--- START ---

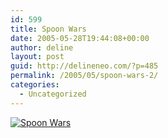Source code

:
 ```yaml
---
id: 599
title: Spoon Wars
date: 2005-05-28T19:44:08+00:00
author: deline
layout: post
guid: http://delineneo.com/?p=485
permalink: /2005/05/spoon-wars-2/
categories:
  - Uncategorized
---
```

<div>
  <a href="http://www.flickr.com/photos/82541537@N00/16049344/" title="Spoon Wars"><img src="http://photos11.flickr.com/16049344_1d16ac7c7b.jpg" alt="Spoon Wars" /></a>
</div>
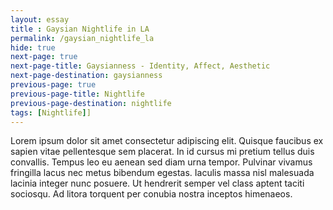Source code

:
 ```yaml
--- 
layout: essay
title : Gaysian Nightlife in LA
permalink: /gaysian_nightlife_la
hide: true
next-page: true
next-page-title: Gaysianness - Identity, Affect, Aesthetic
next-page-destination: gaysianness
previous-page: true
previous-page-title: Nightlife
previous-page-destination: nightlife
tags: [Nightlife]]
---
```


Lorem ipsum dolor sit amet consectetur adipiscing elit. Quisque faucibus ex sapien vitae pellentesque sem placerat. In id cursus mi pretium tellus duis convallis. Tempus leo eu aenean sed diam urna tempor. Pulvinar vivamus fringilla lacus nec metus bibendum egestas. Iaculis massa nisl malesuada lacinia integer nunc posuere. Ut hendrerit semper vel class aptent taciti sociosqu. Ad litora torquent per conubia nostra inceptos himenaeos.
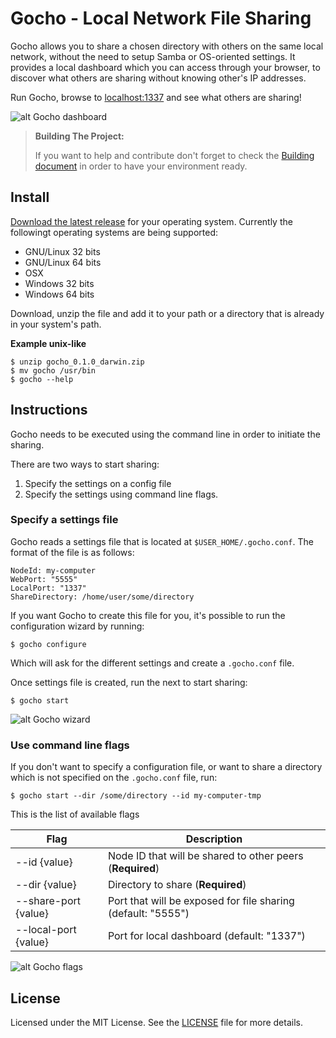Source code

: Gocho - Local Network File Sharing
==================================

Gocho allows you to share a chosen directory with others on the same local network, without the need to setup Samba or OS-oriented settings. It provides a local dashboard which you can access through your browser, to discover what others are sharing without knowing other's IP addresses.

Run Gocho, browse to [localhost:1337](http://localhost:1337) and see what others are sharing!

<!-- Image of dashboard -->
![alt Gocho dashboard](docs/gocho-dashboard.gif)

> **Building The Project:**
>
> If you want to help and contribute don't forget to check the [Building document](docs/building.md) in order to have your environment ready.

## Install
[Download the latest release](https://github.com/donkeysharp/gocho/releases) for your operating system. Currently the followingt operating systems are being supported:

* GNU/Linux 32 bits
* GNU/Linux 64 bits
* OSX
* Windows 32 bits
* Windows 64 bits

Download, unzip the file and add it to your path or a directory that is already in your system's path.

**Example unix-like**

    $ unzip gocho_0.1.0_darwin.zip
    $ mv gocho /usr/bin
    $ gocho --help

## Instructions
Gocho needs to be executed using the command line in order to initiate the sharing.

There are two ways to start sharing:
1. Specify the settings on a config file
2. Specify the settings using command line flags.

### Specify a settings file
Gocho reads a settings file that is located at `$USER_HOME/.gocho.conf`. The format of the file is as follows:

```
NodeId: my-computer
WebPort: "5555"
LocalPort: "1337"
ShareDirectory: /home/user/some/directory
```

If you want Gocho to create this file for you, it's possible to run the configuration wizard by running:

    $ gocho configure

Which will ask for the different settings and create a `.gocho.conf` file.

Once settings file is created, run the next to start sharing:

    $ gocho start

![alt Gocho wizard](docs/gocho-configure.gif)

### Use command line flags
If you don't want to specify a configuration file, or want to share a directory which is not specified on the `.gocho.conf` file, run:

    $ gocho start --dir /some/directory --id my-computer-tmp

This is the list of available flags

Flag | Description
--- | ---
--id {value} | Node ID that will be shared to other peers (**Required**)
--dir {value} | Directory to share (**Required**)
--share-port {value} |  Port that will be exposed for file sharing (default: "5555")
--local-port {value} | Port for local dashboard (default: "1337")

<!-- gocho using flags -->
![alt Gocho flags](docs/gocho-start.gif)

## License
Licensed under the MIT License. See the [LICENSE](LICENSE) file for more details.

--- END ---
--- START ---

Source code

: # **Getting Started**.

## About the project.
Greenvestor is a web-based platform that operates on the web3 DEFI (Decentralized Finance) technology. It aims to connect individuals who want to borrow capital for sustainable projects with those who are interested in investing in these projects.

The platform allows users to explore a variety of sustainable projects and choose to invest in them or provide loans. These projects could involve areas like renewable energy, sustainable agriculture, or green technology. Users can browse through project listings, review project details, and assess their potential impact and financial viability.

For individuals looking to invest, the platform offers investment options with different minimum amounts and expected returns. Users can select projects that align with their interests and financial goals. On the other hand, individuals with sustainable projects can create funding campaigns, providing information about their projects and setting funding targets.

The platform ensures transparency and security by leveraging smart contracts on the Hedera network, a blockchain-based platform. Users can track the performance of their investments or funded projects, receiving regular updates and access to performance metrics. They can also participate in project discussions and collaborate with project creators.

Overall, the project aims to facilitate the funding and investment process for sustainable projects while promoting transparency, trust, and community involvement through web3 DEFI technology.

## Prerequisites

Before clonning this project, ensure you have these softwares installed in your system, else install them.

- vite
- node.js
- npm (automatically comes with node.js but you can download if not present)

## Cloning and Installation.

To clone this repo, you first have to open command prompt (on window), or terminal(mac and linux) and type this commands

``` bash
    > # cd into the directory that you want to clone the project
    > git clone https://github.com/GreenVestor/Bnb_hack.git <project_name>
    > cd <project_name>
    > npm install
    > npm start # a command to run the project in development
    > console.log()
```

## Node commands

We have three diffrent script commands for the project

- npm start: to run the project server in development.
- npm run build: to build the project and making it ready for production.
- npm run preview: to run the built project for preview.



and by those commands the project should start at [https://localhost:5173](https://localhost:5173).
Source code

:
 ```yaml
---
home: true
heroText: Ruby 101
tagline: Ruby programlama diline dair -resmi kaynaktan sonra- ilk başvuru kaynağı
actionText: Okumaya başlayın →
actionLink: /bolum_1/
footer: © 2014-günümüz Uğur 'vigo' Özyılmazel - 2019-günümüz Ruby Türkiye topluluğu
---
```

--- END ---

### Task item
Would you copy every line of the entries in which "those" appears?

### Output
Greenvestor is a web-based platform that operates on the web3 DEFI (Decentralized Finance) technology. It aims to connect individuals who want to borrow capital for sustainable projects with those who are interested in investing in these projects.
and by those commands the project should start at [https://localhost:5173](https://localhost:5173).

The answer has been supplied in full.